The full set of entries is to be returned word for word.

▽

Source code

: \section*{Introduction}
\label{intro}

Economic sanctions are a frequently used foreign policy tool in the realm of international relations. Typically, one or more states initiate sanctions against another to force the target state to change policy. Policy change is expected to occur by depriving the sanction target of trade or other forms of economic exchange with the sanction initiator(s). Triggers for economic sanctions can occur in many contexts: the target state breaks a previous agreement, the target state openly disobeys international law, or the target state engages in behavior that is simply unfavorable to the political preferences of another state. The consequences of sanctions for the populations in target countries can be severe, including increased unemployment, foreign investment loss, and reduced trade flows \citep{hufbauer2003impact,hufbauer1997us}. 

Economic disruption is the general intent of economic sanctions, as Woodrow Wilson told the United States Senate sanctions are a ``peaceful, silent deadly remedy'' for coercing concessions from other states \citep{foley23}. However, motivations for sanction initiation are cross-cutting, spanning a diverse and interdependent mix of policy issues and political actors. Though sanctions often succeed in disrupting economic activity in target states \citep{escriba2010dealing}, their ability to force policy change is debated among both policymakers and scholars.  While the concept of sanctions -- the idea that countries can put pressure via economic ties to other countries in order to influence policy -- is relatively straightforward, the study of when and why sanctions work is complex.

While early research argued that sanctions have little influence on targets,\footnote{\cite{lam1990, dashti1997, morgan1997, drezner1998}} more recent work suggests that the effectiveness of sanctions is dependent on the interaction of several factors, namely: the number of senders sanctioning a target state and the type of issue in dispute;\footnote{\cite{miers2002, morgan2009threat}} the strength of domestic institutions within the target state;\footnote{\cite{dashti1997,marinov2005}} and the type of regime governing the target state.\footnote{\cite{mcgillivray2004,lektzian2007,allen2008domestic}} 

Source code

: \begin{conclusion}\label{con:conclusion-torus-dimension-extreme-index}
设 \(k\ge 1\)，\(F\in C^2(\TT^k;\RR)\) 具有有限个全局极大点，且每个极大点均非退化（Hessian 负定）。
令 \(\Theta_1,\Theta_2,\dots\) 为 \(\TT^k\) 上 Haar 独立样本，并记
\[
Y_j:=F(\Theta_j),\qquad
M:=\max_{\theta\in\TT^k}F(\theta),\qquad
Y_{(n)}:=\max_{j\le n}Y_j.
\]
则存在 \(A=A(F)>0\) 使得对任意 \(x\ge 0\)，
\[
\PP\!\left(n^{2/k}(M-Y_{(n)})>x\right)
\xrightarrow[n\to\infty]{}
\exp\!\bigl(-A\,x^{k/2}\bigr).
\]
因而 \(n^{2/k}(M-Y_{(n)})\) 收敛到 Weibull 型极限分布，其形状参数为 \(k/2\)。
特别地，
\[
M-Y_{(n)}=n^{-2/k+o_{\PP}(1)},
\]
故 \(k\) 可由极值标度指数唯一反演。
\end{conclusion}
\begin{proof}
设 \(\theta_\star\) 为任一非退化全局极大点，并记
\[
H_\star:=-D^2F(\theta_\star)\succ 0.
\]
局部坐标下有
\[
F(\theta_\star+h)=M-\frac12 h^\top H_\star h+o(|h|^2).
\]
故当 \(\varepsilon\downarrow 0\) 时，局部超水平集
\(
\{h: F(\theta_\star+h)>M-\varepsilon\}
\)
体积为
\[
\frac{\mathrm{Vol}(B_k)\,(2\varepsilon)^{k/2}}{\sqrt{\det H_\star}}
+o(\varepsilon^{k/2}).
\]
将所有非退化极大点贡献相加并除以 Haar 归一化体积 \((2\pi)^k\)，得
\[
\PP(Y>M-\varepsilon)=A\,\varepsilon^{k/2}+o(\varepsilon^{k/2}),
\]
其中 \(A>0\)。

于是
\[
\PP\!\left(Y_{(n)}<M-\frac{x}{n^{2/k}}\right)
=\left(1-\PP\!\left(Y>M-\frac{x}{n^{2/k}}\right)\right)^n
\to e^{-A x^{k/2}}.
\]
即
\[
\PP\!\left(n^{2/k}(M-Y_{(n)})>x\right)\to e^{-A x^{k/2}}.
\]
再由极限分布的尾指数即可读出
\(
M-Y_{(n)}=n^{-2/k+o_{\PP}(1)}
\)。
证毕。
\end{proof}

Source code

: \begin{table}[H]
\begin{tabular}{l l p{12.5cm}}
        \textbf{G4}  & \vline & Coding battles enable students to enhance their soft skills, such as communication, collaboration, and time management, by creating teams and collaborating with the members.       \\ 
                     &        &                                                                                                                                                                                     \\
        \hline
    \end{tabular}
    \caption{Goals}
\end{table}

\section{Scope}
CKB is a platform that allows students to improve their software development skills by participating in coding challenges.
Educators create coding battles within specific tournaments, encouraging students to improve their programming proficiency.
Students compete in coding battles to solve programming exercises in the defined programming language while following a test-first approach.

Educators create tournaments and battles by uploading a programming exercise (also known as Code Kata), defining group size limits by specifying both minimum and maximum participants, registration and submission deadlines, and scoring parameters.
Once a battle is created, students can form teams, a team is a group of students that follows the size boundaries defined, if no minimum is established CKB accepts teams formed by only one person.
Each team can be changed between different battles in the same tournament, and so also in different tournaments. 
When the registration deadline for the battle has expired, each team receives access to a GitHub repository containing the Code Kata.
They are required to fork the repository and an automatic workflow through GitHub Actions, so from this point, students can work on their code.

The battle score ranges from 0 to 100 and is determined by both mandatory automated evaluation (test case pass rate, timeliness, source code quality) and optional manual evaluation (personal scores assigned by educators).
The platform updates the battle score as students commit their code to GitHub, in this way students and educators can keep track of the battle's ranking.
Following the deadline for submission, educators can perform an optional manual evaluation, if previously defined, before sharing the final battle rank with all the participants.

△

▸ Your response:
Source code

: \section*{Introduction}
\label{intro}

Economic sanctions are a frequently used foreign policy tool in the realm of international relations. Typically, one or more states initiate sanctions against another to force the target state to change policy. Policy change is expected to occur by depriving the sanction target of trade or other forms of economic exchange with the sanction initiator(s). Triggers for economic sanctions can occur in many contexts: the target state breaks a previous agreement, the target state openly disobeys international law, or the target state engages in behavior that is simply unfavorable to the political preferences of another state. The consequences of sanctions for the populations in target countries can be severe, including increased unemployment, foreign investment loss, and reduced trade flows \citep{hufbauer2003impact,hufbauer1997us}. 

Economic disruption is the general intent of economic sanctions, as Woodrow Wilson told the United States Senate sanctions are a ``peaceful, silent deadly remedy'' for coercing concessions from other states \citep{foley23}. However, motivations for sanction initiation are cross-cutting, spanning a diverse and interdependent mix of policy issues and political actors. Though sanctions often succeed in disrupting economic activity in target states \citep{escriba2010dealing}, their ability to force policy change is debated among both policymakers and scholars.  While the concept of sanctions -- the idea that countries can put pressure via economic ties to other countries in order to influence policy -- is relatively straightforward, the study of when and why sanctions work is complex.

While early research argued that sanctions have little influence on targets,\footnote{\cite{lam1990, dashti1997, morgan1997, drezner1998}} more recent work suggests that the effectiveness of sanctions is dependent on the interaction of several factors, namely: the number of senders sanctioning a target state and the type of issue in dispute;\footnote{\cite{miers2002, morgan2009threat}} the strength of domestic institutions within the target state;\footnote{\cite{dashti1997,marinov2005}} and the type of regime governing the target state.\footnote{\cite{mcgillivray2004,lektzian2007,allen2008domestic}} 

Source code

: \begin{conclusion}\label{con:conclusion-torus-dimension-extreme-index}
设 \(k\ge 1\)，\(F\in C^2(\TT^k;\RR)\) 具有有限个全局极大点，且每个极大点均非退化（Hessian 负定）。
令 \(\Theta_1,\Theta_2,\dots\) 为 \(\TT^k\) 上 Haar 独立样本，并记
\[
Y_j:=F(\Theta_j),\qquad
M:=\max_{\theta\in\TT^k}F(\theta),\qquad
Y_{(n)}:=\max_{j\le n}Y_j.
\]
则存在 \(A=A(F)>0\) 使得对任意 \(x\ge 0\)，
\[
\PP\!\left(n^{2/k}(M-Y_{(n)})>x\right)
\xrightarrow[n\to\infty]{}
\exp\!\bigl(-A\,x^{k/2}\bigr).
\]
因而 \(n^{2/k}(M-Y_{(n)})\) 收敛到 Weibull 型极限分布，其形状参数为 \(k/2\)。
特别地，
\[
M-Y_{(n)}=n^{-2/k+o_{\PP}(1)},
\]
故 \(k\) 可由极值标度指数唯一反演。
\end{conclusion}
\begin{proof}
设 \(\theta_\star\) 为任一非退化全局极大点，并记
\[
H_\star:=-D^2F(\theta_\star)\succ 0.
\]
局部坐标下有
\[
F(\theta_\star+h)=M-\frac12 h^\top H_\star h+o(|h|^2).
\]
故当 \(\varepsilon\downarrow 0\) 时，局部超水平集
\(
\{h: F(\theta_\star+h)>M-\varepsilon\}
\)
体积为
\[
\frac{\mathrm{Vol}(B_k)\,(2\varepsilon)^{k/2}}{\sqrt{\det H_\star}}
+o(\varepsilon^{k/2}).
\]
将所有非退化极大点贡献相加并除以 Haar 归一化体积 \((2\pi)^k\)，得
\[
\PP(Y>M-\varepsilon)=A\,\varepsilon^{k/2}+o(\varepsilon^{k/2}),
\]
其中 \(A>0\)。

于是
\[
\PP\!\left(Y_{(n)}<M-\frac{x}{n^{2/k}}\right)
=\left(1-\PP\!\left(Y>M-\frac{x}{n^{2/k}}\right)\right)^n
\to e^{-A x^{k/2}}.
\]
即
\[
\PP\!\left(n^{2/k}(M-Y_{(n)})>x\right)\to e^{-A x^{k/2}}.
\]
再由极限分布的尾指数即可读出
\(
M-Y_{(n)}=n^{-2/k+o_{\PP}(1)}
\)。
证毕。
\end{proof}

Source code

: \begin{table}[H]
\begin{tabular}{l l p{12.5cm}}
        \textbf{G4}  & \vline & Coding battles enable students to enhance their soft skills, such as communication, collaboration, and time management, by creating teams and collaborating with the members.       \\ 
                     &        &                                                                                                                                                                                     \\
        \hline
    \end{tabular}
    \caption{Goals}
\end{table}

\section{Scope}
CKB is a platform that allows students to improve their software development skills by participating in coding challenges.
Educators create coding battles within specific tournaments, encouraging students to improve their programming proficiency.
Students compete in coding battles to solve programming exercises in the defined programming language while following a test-first approach.

Educators create tournaments and battles by uploading a programming exercise (also known as Code Kata), defining group size limits by specifying both minimum and maximum participants, registration and submission deadlines, and scoring parameters.
Once a battle is created, students can form teams, a team is a group of students that follows the size boundaries defined, if no minimum is established CKB accepts teams formed by only one person.
Each team can be changed between different battles in the same tournament, and so also in different tournaments. 
When the registration deadline for the battle has expired, each team receives access to a GitHub repository containing the Code Kata.
They are required to fork the repository and an automatic workflow through GitHub Actions, so from this point, students can work on their code.

The battle score ranges from 0 to 100 and is determined by both mandatory automated evaluation (test case pass rate, timeliness, source code quality) and optional manual evaluation (personal scores assigned by educators).
The platform updates the battle score as students commit their code to GitHub, in this way students and educators can keep track of the battle's ranking.
Following the deadline for submission, educators can perform an optional manual evaluation, if previously defined, before sharing the final battle rank with all the participants.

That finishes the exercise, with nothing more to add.